C’est de la bombe, à retardement
C’est le vieux principe de la vie à crédit. L’opérateur privé – en France essentiellement Vinci, Bouygues et Eiffage – finance l’investissement, la collectivité réglant un loyer, étalé sur 30 à 50 ans. Une redevance plus exactement, qui rémunère au groupe de BTP choisi les emprunts (et le risque sur les marchés financiers), et se module aussi selon les résultats sportifs et l’affluence. Les supporters boudent ? Pas grave, ils paieront quand même, via leurs impôts. Évidemment, ce trompe-l’œil coûte plus cher à terme, mais il offre l’illusion de pallier au budget d’investissement de la collectivité. Bingo en période de crise. Et les élus qui coupent le ruban de l’inauguration ne seront plus aux manettes quand il faudra rendre compte du désastre financier, en bout du contrat. L’effet de bombe à retardement financière a pourtant été dénoncé par certains élus et économistes, et pas les moins exaltés pour défendre le libéralisme. Même François Hollande s’y est mis, mais c’était en campagne pour les présidentielles…
Dérives financières
En octobre 2013, un rapport du Sénat sur les financements de stades évoque les PPP en criant au casse-cou « tant la différence peut se révéler grande entre les flux financiers envisagés au moment de l’adoption du projet et la réalité, notamment en cas de mauvaise fortune sportive », ajoutant que « le PPP en étalant la charge de la collectivité (loyer) sur une période plus longue, présente une risque réel de surdimensionnement du projet, que renforce la prise en compte d’hypothèses optimistes, à la fois en termes sportifs et de programmation annexe, pouvant faire paraître un équilibre financier ».

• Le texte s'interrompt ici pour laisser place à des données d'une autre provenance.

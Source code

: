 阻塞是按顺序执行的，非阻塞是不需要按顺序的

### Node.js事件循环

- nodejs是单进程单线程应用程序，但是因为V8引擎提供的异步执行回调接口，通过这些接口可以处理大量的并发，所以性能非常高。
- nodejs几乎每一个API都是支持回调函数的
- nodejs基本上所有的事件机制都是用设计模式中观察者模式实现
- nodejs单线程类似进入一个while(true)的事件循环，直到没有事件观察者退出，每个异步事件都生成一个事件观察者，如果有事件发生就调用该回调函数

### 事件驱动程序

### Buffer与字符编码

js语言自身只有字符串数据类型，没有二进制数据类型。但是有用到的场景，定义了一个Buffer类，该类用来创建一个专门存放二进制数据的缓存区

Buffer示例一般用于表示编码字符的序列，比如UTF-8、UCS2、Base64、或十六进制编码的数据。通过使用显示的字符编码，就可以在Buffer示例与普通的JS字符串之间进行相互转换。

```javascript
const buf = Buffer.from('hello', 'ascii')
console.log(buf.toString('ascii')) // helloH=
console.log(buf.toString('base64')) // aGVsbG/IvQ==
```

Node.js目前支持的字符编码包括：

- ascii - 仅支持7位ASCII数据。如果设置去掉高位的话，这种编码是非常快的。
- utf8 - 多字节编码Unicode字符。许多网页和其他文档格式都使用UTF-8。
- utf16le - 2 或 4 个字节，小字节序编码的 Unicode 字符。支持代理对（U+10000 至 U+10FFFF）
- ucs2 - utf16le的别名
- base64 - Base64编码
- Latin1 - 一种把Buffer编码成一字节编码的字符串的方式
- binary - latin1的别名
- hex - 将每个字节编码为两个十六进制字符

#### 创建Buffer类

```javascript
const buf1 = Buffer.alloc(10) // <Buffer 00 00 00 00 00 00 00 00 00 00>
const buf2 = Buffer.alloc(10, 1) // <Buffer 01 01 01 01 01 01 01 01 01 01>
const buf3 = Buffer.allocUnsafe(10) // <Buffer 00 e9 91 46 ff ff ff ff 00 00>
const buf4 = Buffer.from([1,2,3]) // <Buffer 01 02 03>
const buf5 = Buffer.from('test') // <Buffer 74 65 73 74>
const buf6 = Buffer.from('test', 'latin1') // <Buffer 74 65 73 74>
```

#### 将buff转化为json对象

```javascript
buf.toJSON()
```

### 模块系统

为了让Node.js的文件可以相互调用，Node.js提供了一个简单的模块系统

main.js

En Grande-Bretagne, au Canada, en France de plus en plus, les nuisances des PPP sont largement décriées. L’accumulation d’exemples montre le poids d’études préalables fantaisistes des besoins, l’opacité des procédures, l’asymétrie du prétendu « partenariat », l’explosion des loyers et les dérives hors contrat incontrôlables lors de la phase gestion, les montages juridique et financier toujours verrouillés en faveur du consortium privé, et les risques supportés exclusivement par la collectivité. L’autopsie d’un mirage a déjà commencé.